Lavinia Woodward attends Christ Church the Oxford College known as “the House”. 17 Prime Ministers went there, it is the college of of the privileged elite. It goes without saying that like Evelyn Waugh I was rejected by the House and, like Waugh, ended up at downmarket Hertford. The House is for the blue bloods not great writers. Lavinia picked up her boyfriend on the casual sex app Tinder, then while off her head on drugs assaulted him, throwing a laptop and other objects in his direction before stabbing him in the leg with a bread knife. Jail beckons surely? Er…no.

After retelling the story, Winnifrith concludes:

No, judge Pringle, you are wrong. Getting into Oxford does not make you extraordinary. Most folks there are clever but not Einsteins.
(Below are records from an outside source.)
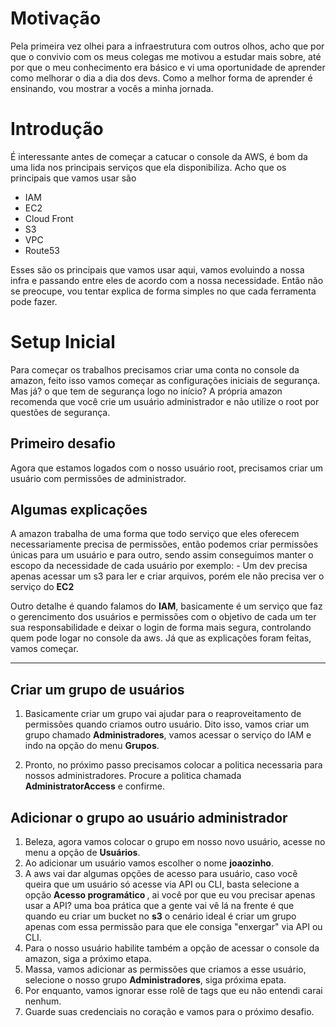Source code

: # Motivação
  Pela primeira vez olhei para a infraestrutura com outros olhos, acho que por que o convivio com os meus colegas me motivou a estudar mais sobre, até por que
o meu conhecimento era básico e vi uma oportunidade de aprender como melhorar o dia a dia dos devs. Como a melhor forma de aprender é ensinando, vou mostrar a vocês a minha jornada.
  
  # Introdução
  É interessante antes de começar a catucar o console da AWS, é bom da uma lida nos principais serviços que ela disponibiliza. Acho que os principais que vamos usar são
    
   - IAM
   - EC2
   - Cloud Front
   - S3
   - VPC
   - Route53
   
 Esses são os principais que vamos usar aqui, vamos evoluindo a nossa infra e passando entre eles de acordo com a nossa necessidade. Então não se preocupe, vou tentar explica de forma simples no que cada ferramenta pode fazer.
 
 
# Setup Inicial
  Para começar os trabalhos precisamos criar uma conta no console da amazon, feito isso vamos começar as configurações iniciais de segurança. Mas já? o que tem de segurança logo no início? A própria amazon recomenda que você crie um usuário administrador e não utilize o root por questões de segurança.
  
## Primeiro desafio
  Agora que estamos logados com o nosso usuário root, precisamos criar um usuário com permissões de administrador.

## Algumas explicações
  A amazon trabalha de uma forma que todo serviço que eles oferecem necessariamente precisa de permissões, então podemos criar permissões únicas para um usuário e   para outro, sendo assim conseguimos manter o escopo da necessidade de cada usuário por exemplo:
    - Um dev precisa apenas acessar um s3 para ler e criar arquivos, porém ele não precisa ver o serviço do <b>EC2</b>
      
  Outro detalhe é quando falamos do <b>IAM</b>, basicamente é um serviço que faz o gerencimento dos usuários e permissões com o objetivo de cada um ter sua         responsabilidade e deixar o login de forma mais segura, controlando quem pode logar no console da aws. 
  Já que as explicações foram feitas, vamos começar.
  
  <hr>
  
## Criar um grupo de usuários
 1. Basicamente criar um grupo vai ajudar para o reaproveitamento de permissões quando criamos outro usuário. Dito isso, vamos criar um grupo chamado <b>Administradores</b>, vamos acessar o serviço do IAM e indo na opção do menu <b>Grupos</b>.
 
 2. Pronto, no próximo passo precisamos colocar a politica necessaria para nossos administradores. Procure a politica chamada <b>AdministratorAccess</b> e confirme.
 
## Adicionar o grupo ao usuário administrador
  1. Beleza, agora vamos colocar o grupo em nosso novo usuário, acesse no menu a opção de <b>Usuários</b>.
  2. Ao adicionar um usuário vamos escolher o nome <b>joaozinho</b>.
  3. A aws vai dar algumas opções de acesso para usuário, caso você queira que um usuário só acesse via API ou CLI, basta selecione a opção <b>Acesso programático
</b>, ai você por que eu vou precisar apenas usar a API? uma boa prática que a gente vai vê lá na frente é que quando eu criar um bucket no <b>s3</b> o cenário ideal é criar um grupo apenas com essa permissão para que ele consiga "enxergar" via API ou CLI.
  4. Para o nosso usuário habilite também a opção de acessar o console da amazon, siga a próximo etapa.
  5. Massa, vamos adicionar as permissões que criamos a esse usuário, selecione o nosso grupo <b>Administradores</b>, siga próxima epata.
  6. Por enquanto, vamos ignorar esse rolê de tags que eu não entendi carai nenhum.
  7. Guarde suas credenciais no coração e vamos para o próximo desafio.
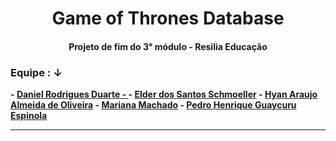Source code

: <h1 align="center">Game of Thrones Database</h1>

<h4 align="center">Projeto de fim do 3° módulo - Resilia Educação</h4>


<h3>Equipe : ↓</h3><b />
- <a href = ""> Daniel Rodrigues Duarte - </a><b />
- <a href = "https://github.com/elderschmoeller"> Elder dos Santos Schmoeller</a><b />
- <a href = "https://github.com/B34tdb"> Hyan Araujo Almeida de Oliveira</a><b />
- <a href = "https://github.com/marimachadox"> Mariana Machado</a><b />
- <a href = "https://github.com/PedroEspinola"> Pedro Henrique Guaycuru Espinola</a><b />


-----------------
The medical profession will stagger on without the admission of posh Lavinia to its ranks and crime must go punished. Judge Pringle would send [a] chav from Blackbird Leys down without hesitation and would probably lecture the tearful wretch as she stood quivering in the dock about how she is an idiot and must pay for her sins to send a message to society. This is the 21st Century. It cannot be one law for the privileged elite and one for the great unwashed. Lavinia must go to jail and judge Pringle should be fired for being an elitist, out of touch old coot.

UPDATE (21 May 2017):Add Peter Hitchins to the writers who drag Waugh into Lavinia’s story. In his Daily Mail column Hitchins opposes special treatment for wrongdoers based on their privileged status:

But because their crimes happen in tower blocks, or in streets where there are dead fridges and mattresses in the front gardens, and don’t involve grand colleges made famous by Evelyn Waugh in Brideshead Revisited, these [nonprivileged] cases don’t get picked up by national media.